##### Data for review

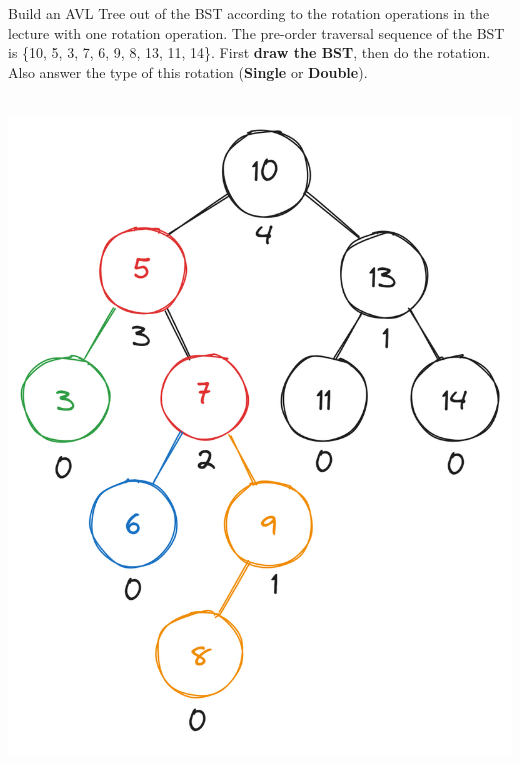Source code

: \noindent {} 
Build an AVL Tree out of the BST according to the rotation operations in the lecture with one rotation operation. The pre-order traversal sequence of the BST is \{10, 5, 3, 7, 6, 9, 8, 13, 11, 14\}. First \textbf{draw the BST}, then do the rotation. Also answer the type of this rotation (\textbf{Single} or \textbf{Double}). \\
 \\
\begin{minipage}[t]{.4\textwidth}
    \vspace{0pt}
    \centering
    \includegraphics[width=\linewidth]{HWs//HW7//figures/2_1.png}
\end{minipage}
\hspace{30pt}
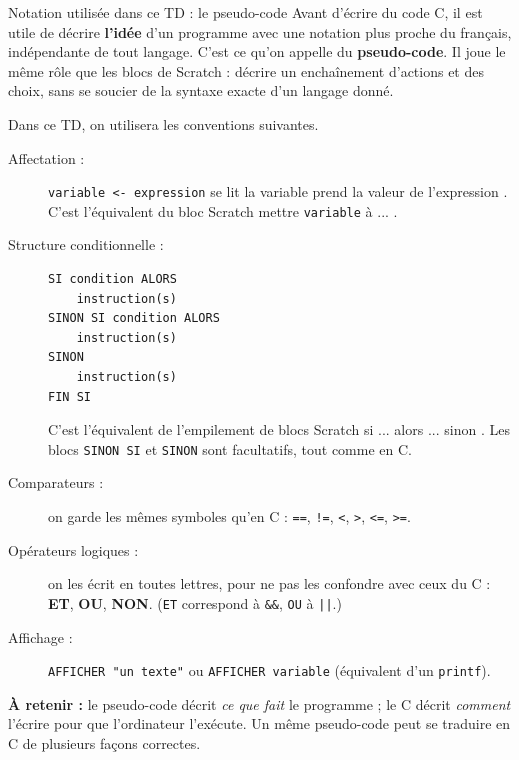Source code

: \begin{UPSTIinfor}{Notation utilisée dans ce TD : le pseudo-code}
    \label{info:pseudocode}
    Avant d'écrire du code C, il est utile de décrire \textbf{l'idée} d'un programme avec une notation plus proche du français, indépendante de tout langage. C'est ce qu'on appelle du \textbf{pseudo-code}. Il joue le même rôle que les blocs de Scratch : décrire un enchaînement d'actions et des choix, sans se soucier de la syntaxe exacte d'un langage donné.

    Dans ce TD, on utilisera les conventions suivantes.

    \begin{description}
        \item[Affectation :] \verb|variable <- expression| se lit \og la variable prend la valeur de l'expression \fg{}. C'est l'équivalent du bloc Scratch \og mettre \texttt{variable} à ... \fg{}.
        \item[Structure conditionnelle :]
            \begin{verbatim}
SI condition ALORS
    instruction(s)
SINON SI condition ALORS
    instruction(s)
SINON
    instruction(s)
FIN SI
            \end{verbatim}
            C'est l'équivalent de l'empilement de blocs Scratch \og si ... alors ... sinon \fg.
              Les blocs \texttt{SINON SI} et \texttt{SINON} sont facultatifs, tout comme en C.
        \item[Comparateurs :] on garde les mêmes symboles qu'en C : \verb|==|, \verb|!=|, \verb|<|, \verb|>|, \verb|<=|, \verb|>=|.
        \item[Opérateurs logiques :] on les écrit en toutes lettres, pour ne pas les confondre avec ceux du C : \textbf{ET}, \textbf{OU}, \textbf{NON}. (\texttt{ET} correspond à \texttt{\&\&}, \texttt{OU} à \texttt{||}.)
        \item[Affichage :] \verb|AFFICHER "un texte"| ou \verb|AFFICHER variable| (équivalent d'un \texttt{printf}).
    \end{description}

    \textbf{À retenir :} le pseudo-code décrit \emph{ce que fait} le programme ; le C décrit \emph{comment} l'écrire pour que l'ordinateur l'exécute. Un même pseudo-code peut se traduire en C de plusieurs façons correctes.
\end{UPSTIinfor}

##########

▸ **What you will do**: Print every record exactly without the images.

▸ **Answer below**:
Source code

: \noindent {} 
Build an AVL Tree out of the BST according to the rotation operations in the lecture with one rotation operation. The pre-order traversal sequence of the BST is \{10, 5, 3, 7, 6, 9, 8, 13, 11, 14\}. First \textbf{draw the BST}, then do the rotation. Also answer the type of this rotation (\textbf{Single} or \textbf{Double}). \\
 \\
\begin{minipage}[t]{.4\textwidth}
    \vspace{0pt}
    \centering
    \includegraphics[width=\linewidth]{HWs//HW7//figures/2_1.png}
\end{minipage}
\hspace{30pt}
Source code

: \begin{UPSTIinfor}{Notation utilisée dans ce TD : le pseudo-code}
    \label{info:pseudocode}
    Avant d'écrire du code C, il est utile de décrire \textbf{l'idée} d'un programme avec une notation plus proche du français, indépendante de tout langage. C'est ce qu'on appelle du \textbf{pseudo-code}. Il joue le même rôle que les blocs de Scratch : décrire un enchaînement d'actions et des choix, sans se soucier de la syntaxe exacte d'un langage donné.

    Dans ce TD, on utilisera les conventions suivantes.

    \begin{description}
        \item[Affectation :] \verb|variable <- expression| se lit \og la variable prend la valeur de l'expression \fg{}. C'est l'équivalent du bloc Scratch \og mettre \texttt{variable} à ... \fg{}.
        \item[Structure conditionnelle :]
            \begin{verbatim}
SI condition ALORS
    instruction(s)
SINON SI condition ALORS
    instruction(s)
SINON
    instruction(s)
FIN SI
            \end{verbatim}
            C'est l'équivalent de l'empilement de blocs Scratch \og si ... alors ... sinon \fg.
              Les blocs \texttt{SINON SI} et \texttt{SINON} sont facultatifs, tout comme en C.
        \item[Comparateurs :] on garde les mêmes symboles qu'en C : \verb|==|, \verb|!=|, \verb|<|, \verb|>|, \verb|<=|, \verb|>=|.
        \item[Opérateurs logiques :] on les écrit en toutes lettres, pour ne pas les confondre avec ceux du C : \textbf{ET}, \textbf{OU}, \textbf{NON}. (\texttt{ET} correspond à \texttt{\&\&}, \texttt{OU} à \texttt{||}.)
        \item[Affichage :] \verb|AFFICHER "un texte"| ou \verb|AFFICHER variable| (équivalent d'un \texttt{printf}).
    \end{description}

    \textbf{À retenir :} le pseudo-code décrit \emph{ce que fait} le programme ; le C décrit \emph{comment} l'écrire pour que l'ordinateur l'exécute. Un même pseudo-code peut se traduire en C de plusieurs façons correctes.
\end{UPSTIinfor}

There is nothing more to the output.